§ Work to be completed
Your output should be the lines from the start of the data through the line containing "and drop words", exactly and nothing more.

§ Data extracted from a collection
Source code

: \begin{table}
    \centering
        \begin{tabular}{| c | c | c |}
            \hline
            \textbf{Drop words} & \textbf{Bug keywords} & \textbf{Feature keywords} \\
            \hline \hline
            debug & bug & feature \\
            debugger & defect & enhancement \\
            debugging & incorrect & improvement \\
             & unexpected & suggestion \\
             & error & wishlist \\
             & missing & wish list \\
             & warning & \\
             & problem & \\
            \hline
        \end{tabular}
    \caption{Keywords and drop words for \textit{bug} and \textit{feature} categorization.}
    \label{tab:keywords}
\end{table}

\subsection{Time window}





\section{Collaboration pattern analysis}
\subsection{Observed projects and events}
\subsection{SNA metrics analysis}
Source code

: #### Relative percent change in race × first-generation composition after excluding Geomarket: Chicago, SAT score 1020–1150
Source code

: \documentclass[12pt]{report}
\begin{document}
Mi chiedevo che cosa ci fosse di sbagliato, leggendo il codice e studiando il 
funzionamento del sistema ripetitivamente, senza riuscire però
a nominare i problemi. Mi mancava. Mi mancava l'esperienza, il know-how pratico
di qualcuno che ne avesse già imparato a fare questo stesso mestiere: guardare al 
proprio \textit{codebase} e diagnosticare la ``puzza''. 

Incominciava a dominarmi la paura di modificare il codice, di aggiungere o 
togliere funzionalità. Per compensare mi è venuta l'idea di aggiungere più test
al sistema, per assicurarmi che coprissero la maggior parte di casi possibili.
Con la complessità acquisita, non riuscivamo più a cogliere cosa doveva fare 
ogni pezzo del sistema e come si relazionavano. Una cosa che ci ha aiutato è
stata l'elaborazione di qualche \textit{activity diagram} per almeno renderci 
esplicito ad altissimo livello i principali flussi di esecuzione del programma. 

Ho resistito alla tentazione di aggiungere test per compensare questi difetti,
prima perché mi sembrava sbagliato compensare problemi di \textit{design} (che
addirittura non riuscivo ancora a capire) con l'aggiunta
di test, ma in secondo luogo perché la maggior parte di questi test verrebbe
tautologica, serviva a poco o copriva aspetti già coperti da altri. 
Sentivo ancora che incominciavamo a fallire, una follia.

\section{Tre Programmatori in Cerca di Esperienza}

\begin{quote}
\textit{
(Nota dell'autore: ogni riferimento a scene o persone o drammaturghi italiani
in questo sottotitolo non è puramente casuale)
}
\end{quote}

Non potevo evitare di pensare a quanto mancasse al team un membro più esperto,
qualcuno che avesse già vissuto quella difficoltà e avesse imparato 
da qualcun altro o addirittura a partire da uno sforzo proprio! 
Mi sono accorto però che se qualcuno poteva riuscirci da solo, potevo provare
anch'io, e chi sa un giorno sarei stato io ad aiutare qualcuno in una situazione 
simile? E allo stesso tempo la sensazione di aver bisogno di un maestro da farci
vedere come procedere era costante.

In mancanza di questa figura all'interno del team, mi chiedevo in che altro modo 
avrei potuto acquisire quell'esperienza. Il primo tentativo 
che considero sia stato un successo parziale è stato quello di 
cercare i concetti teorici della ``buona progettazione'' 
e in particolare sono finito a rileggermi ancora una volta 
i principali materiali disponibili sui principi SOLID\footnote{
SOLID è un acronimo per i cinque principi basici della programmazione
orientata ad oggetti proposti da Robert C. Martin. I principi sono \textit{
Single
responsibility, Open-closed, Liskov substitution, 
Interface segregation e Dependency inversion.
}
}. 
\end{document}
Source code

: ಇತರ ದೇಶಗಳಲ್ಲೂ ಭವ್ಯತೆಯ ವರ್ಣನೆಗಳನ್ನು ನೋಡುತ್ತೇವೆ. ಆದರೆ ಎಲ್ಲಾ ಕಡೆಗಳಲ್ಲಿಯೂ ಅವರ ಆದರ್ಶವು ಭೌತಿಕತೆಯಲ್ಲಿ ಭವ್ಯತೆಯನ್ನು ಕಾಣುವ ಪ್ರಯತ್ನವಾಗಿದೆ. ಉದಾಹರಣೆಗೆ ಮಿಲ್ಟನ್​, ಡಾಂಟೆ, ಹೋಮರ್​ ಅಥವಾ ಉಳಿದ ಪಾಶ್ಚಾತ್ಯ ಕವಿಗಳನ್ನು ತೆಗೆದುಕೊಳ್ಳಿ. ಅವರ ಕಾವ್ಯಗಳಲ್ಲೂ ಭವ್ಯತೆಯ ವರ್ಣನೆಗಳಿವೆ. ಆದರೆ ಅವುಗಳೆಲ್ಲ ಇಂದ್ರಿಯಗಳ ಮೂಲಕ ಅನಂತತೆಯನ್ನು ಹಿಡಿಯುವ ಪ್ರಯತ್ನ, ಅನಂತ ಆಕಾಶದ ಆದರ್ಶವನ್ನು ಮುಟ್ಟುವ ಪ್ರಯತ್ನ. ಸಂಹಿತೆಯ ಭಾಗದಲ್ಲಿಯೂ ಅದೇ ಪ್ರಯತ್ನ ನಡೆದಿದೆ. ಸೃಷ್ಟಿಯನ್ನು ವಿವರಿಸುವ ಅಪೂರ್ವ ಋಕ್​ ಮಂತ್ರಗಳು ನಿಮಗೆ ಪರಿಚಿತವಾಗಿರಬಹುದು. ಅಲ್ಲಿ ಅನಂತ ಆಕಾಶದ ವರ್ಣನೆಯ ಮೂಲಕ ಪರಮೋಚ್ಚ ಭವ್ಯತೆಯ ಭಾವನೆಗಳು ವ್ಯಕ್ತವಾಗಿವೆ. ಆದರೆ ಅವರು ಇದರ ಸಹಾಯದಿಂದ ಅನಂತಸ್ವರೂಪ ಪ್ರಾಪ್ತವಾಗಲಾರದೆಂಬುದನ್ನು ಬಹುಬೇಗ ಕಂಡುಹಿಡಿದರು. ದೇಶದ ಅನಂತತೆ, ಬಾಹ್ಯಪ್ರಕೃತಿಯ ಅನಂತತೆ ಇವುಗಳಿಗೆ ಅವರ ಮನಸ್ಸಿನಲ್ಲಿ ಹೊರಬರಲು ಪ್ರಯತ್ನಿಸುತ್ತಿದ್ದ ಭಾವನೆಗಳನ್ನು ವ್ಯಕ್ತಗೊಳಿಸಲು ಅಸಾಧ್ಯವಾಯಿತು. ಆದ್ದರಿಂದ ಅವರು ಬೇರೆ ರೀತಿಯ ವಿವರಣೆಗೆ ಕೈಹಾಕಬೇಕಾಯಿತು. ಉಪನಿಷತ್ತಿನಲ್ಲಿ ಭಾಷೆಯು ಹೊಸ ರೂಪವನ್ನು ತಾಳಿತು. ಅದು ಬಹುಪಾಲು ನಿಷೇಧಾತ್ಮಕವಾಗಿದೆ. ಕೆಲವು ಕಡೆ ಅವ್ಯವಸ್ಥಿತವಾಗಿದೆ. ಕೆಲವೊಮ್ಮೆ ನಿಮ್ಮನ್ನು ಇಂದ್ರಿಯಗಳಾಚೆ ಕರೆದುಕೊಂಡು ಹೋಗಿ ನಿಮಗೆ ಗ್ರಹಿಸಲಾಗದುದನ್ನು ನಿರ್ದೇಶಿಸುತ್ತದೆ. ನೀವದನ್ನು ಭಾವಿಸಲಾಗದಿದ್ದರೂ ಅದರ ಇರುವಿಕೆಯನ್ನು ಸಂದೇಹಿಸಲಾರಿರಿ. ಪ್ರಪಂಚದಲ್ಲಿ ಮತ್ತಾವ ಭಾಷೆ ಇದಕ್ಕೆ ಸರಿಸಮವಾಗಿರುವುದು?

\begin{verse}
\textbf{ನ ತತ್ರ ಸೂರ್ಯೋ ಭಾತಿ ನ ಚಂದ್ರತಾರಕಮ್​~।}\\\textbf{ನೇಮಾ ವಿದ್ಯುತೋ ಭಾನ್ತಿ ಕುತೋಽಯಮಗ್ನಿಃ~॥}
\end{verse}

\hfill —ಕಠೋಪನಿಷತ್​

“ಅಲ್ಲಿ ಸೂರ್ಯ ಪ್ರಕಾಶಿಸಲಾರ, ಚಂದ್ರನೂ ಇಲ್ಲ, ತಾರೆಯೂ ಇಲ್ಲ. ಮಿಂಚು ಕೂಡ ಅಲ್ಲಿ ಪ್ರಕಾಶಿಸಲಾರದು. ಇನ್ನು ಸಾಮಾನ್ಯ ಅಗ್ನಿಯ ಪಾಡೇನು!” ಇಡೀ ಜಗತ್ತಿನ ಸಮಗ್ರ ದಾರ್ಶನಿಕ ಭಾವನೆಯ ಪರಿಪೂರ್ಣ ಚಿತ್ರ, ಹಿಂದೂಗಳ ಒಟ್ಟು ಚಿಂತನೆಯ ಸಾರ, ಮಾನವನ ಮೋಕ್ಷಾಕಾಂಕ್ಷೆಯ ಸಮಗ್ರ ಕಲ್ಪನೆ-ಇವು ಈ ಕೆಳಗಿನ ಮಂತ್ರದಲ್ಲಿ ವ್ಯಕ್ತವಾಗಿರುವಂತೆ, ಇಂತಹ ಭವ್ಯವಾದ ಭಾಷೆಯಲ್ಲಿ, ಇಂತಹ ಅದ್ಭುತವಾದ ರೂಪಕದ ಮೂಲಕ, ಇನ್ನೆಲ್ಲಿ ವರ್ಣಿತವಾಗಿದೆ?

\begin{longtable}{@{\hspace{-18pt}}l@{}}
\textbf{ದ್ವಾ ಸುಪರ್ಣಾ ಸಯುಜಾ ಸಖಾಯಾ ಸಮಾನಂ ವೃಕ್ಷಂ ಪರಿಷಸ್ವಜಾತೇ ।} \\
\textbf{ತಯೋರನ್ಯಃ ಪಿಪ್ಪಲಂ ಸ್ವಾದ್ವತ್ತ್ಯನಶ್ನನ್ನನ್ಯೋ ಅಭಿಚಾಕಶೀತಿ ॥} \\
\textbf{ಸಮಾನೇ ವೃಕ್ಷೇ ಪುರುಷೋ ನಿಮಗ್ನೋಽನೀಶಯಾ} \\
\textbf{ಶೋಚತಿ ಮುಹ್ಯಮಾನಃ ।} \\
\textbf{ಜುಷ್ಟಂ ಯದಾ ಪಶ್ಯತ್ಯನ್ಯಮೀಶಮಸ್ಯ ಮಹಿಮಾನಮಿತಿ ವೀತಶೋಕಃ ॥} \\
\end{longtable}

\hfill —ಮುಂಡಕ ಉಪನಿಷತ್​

§ Completed exercise
Source code

: \begin{table}
    \centering
        \begin{tabular}{| c | c | c |}
            \hline
            \textbf{Drop words} & \textbf{Bug keywords} & \textbf{Feature keywords} \\
            \hline \hline
            debug & bug & feature \\
            debugger & defect & enhancement \\
            debugging & incorrect & improvement \\
             & unexpected & suggestion \\
             & error & wishlist \\
             & missing & wish list \\
             & warning & \\
             & problem & \\
            \hline
        \end{tabular}
    \caption{Keywords and drop words for \textit{bug} and \textit{feature} categorization.}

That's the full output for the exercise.